Posts filed under Just look it up (267)

October 18, 2016

The lack of change is the real story

The Chief Coroner has released provisional suicide statistics for the year to June 2016.  As I wrote last year, the rate of suicide in New Zealand is basically not changing.  The Herald’s story, by Martin Johnston, quotes the Chief Coroner on this point

“Judge Marshall interpreted the suicide death rate as having remained consistent and said it showed New Zealand still had a long way to go in turning around the unacceptably high toll of suicide.”

The headline and graphs don’t make this clear

Here’s the graph from the Herald


If you want a bar graph, it should go down to zero, and it would then show how little is changing


I’d prefer a line graph showing expected variation if there wasn’t any underlying change: the shading is one and two standard deviations around the average of the nine years’ rates


As Judge Marshall says, the suicide death rate has remained consistent. That’s our problem.  Focusing on the year to year variation misses the key point.

September 1, 2016

Transport numbers

Auckland Transport released new patronage data, and FigureNZ tidied it up to make it easily computer-readable, so I thought I’d look at some of it.  What I’m going to show is a decomposition of the data into overall trends, seasonal variation, and random stuff just happening. As usual, click to embiggen the pictures.

First, the trends: rides are up.


It’s hard to see the trend in ferry use, so here’s a version on a log scale — meaning that the same proportional trend would look the same for all three modes of transport


Train use is increasing (relatively) faster than bus or ferry use.  There’s also an interesting bump in the middle that we’ll get back to.

Now, the seasonal patterns. Again, these are on a logarithmic scale, so they show relative variation


The clearest signal is that ferry use peaks in summer, when the other modes are at their minimum. Also, the Christmas minimum is a bit lower for trains: to see this, we can combine the two graphs:


It’s not surprising that train use falls by more: they turn the trains off for a lot of the holiday period.

Finally, what’s left when you subtract the seasonal and trend components:


The highest extra variation in both train and ferry rides was in September and October 2011: the Rugby World Cup.


August 17, 2016

Official statistics

There has been some controversy about changes to how unemployment is computed in the Household Labour Force Survey. As StatsNZ had explained, the changes would be back-dated to March 2007, to allow for comparisons.  However, from Stuff earlier this week:

In a media release Robertson, Labour’s finance spokesman, said National was “actively massaging official unemployment statistics” by changing the measure for joblessness to exclude those using websites, such as Seek or TradeMe.

Robertson was referring to the Household Labour Force Survey, due to be released on Wednesday, which he says would “almost certainly show a decrease in unemployment” as a result of the Government “manipulating official data to suit its own needs”.

Mr Robertson has since withdrawn this claim, and is now saying

“I accept the Chief Statistician’s assurances on the reason for the change in criteria but New Zealanders need to be aware that National Ministers have a track record of misusing and misrepresenting statistics.”

That’s a reasonable position — and some of the examples have appeared on StatsChat — but I don’t think the stories in the media have made it clear how serious the original accusation was (even if perhaps unintentionally).
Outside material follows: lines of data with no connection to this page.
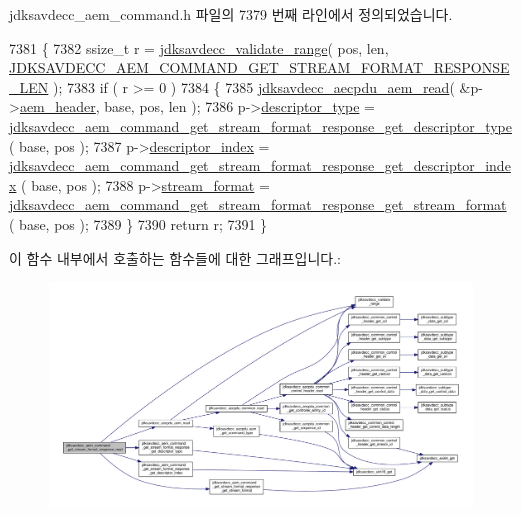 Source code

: jdksavdecc\+\_\+aem\+\_\+command.\+h 파일의 7379 번째 라인에서 정의되었습니다.


\begin{DoxyCode}
7381 \{
7382     ssize\_t r = \hyperlink{group__util_ga9c02bdfe76c69163647c3196db7a73a1}{jdksavdecc\_validate\_range}( pos, len, 
      \hyperlink{group__command__get__stream__format__response_gaeb316ba063dd01f9a1b11429a37e2af4}{JDKSAVDECC\_AEM\_COMMAND\_GET\_STREAM\_FORMAT\_RESPONSE\_LEN} 
      );
7383     \textcolor{keywordflow}{if} ( r >= 0 )
7384     \{
7385         \hyperlink{group__aecpdu__aem_gae2421015dcdce745b4f03832e12b4fb6}{jdksavdecc\_aecpdu\_aem\_read}( &p->\hyperlink{structjdksavdecc__aem__command__get__stream__format__response_ae1e77ccb75ff5021ad923221eab38294}{aem\_header}, base, pos, len );
7386         p->\hyperlink{structjdksavdecc__aem__command__get__stream__format__response_ab7c32b6c7131c13d4ea3b7ee2f09b78d}{descriptor\_type} = 
      \hyperlink{group__command__get__stream__format__response_ga241be5e90082adf05f17e1139bc77bc4}{jdksavdecc\_aem\_command\_get\_stream\_format\_response\_get\_descriptor\_type}
      ( base, pos );
7387         p->\hyperlink{structjdksavdecc__aem__command__get__stream__format__response_a042bbc76d835b82d27c1932431ee38d4}{descriptor\_index} = 
      \hyperlink{group__command__get__stream__format__response_ga7563eab7dd358577f64f660404bed6c9}{jdksavdecc\_aem\_command\_get\_stream\_format\_response\_get\_descriptor\_index}
      ( base, pos );
7388         p->\hyperlink{structjdksavdecc__aem__command__get__stream__format__response_a77359be54ea386b1da66597746709ed0}{stream\_format} = 
      \hyperlink{group__command__get__stream__format__response_gaa2b8003ea4005a05570f417601ec000a}{jdksavdecc\_aem\_command\_get\_stream\_format\_response\_get\_stream\_format}
      ( base, pos );
7389     \}
7390     \textcolor{keywordflow}{return} r;
7391 \}
\end{DoxyCode}


이 함수 내부에서 호출하는 함수들에 대한 그래프입니다.\+:
\nopagebreak
\begin{figure}[H]
\begin{center}
\leavevmode
\includegraphics[width=350pt]{group__command__get__stream__format__response_ga5276f0e7a55c3e8acacbd787d2e1cef1_cgraph}
\end{center}
\end{figure}




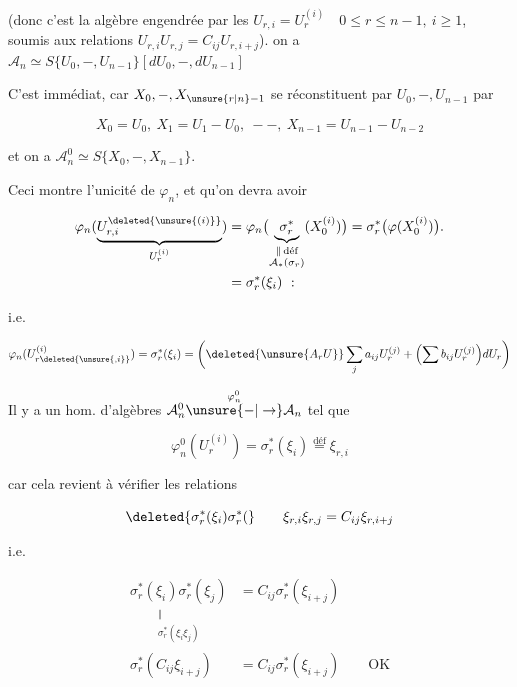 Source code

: 
 (donc c'est la algèbre engendrée par les $U_{r,i}=U_r^{(i)}\quad 0\leq r\leq n-1,\ i\geq1$, soumis aux relations $U_{r,i}U_{r,j}=C_{ij}U_{r,i+j}$).  on a $\mathcal A_n\simeq S\{U_0,-,U_{n-1}\}[dU_0,-,dU_{n-1}]$

C'est immédiat, car $X_0,-,X_{\unsure{r|n}-1}$ se réconstituent par $U_0,-,U_{n-1}$ par

\[
X_0=U_0,\ X_1=U_1-U_0,\ --,\ X_{n-1}=U_{n-1}-U_{n-2}
\]

et on a $\mathcal A_n^0\simeq S\{X_0,-,X_{n-1}\}$. 

Ceci montre l'unicité de $\varphi_n$, et qu'on devra avoir

\[
\begin{aligned}
\varphi_n(\underbrace{U_{r,i}^{\deleted{\unsure{(i)}}}}_{U_r^{(i)}})
 &=\varphi_n\bigl(\underbrace{\sigma_r^*}_{\substack{\Vert\,\text{déf}\\\mathcal A_*(\sigma_r)}}(X_0^{(i)})\bigr)
 =\sigma_r^*\bigl(\varphi(X_0^{(i)})\bigr).\\
 &=\sigma_r^*(\xi_i)\ :
\end{aligned}
\]

i.e.

\[
\varphi_n(U_{r\deleted{\unsure{,i}}}^{(i)})=\sigma_r^*(\xi_i)
=\biggl(\deleted{\unsure{A_r U}}\sum_j a_{ij}U_r^{(j)}+\Bigl(\sum b_{ij}U_r^{(j)}\Bigr)dU_r\biggr)
\]

Il y a  un hom. d'algèbres  $\mathcal A_n^0\overset{\varphi_n^0}{\unsure{-|\to}}\mathcal A_n$ tel que

\[
\varphi_n^0(U_r^{(i)})=\sigma_r^*(\xi_i)\overset{\text{déf}}{=}\xi_{r,i}
\]

car cela revient à vérifier les relations

\[
\deleted{\sigma_r^*(\xi_i)\sigma_r^*(}\qquad
\xi_{r,i}\xi_{r,j}=C_{ij}\xi_{r,i+j}
\]

i.e.

\[
\begin{aligned}
\underset{\substack{\Vert\\\sigma_r^*(\xi_i\xi_j)}}{\sigma_r^*(\xi_i)\sigma_r^*(\xi_j)}&=C_{ij}\sigma_r^*(\xi_{i+j})\\
\sigma_r^*(C_{ij}\xi_{i+j})&=C_{ij}\sigma_r^*(\xi_{i+j})\qquad\mathrm{OK}
\end{aligned}
\]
Official statistics such as the unemployment estimates are politically sensitive, and it’s obvious why governments would want to change them. Argentina, famously, did this to their inflation estimates. As a result, no-one believed Argentinian economic data, which gets expensive when you’re trying to borrow money. For that reason, sensible countries structure their official statistics agencies to minimise political influence, and maximise independence.  New Zealand does have a first-world official statistics system — unlike many countries with similar economic resources — and it’s a valuable asset that can’t be taken for granted.

The system is set up so the Government shouldn’t have the ability to “actively massage” official unemployment statistics for minor political gain. If they did, well, ok, it was hyperbole when I said on Twitter ‘we’d need to go through StatsNZ with fire and the sword’, but the Government Statistician wouldn’t be the only one who’d need replacing.

August 4, 2016

Garbage numbers

This appeared on Twitter


Now, I could just about believe NZ was near the bottom of the OECD, but to accept zero recycling and composting is a big ask.  Even if some of the recycling ends up in landfill, surely not all of it does.  And the garden waste people don’t charge enough to be putting all my wisteria clippings into landfill.

So, I looked up the source. It says to see the Annex Notes. Here’s the note for New Zealand

New Zealand: Data refer to amount going to landfill

The data point for New Zealand is zero by definition — they aren’t counting any of the recycling and composting.

When the most you can hope for is that the lies in the graph will be explained in the footnotes, you need to read the footnotes.


May 26, 2016

Budget visualisations

This will likely be updated as I find them

  1. From Keith Ng. Budget now and over time. This gets special mention for being inflation-adjusted (it’s in 2014 dollars). Doesn’t work on my phone, but works well on a small laptop screen
  2. NZ Herald. Works (though hard to read) on a mobile. Still hard to read on a small laptop screen, but attractive on a large screen. I still have reservations about the bubbles.
  3. Stuff has a set of charts. The surplus/deficit one is nicely clear, though there’s nothing about the financial crisis/recession as an explanation for a lot of it.
  4. The government has interactive charts of Core Crown Revenue, Core Crown Expenditure, and breakdown for a taxpayer. On the last one, they lose points for displaying just income tax, when the Treasury are about the only people who could easily do better.
May 7, 2016

Open data: baby names

The Herald has a headline “Emma and Noah continue to be tops for baby names”, with this link from the web front page


In fact, Noah was number 11 as a baby boy’s name, and Emma didn’t make the top hundred names for baby girls in New Zealand.  The top names in NZ, as in this Stuff story from the first week of January, were Oliver and Olivia. That story also had tables and graphs from the Dept of Internal Affairs data.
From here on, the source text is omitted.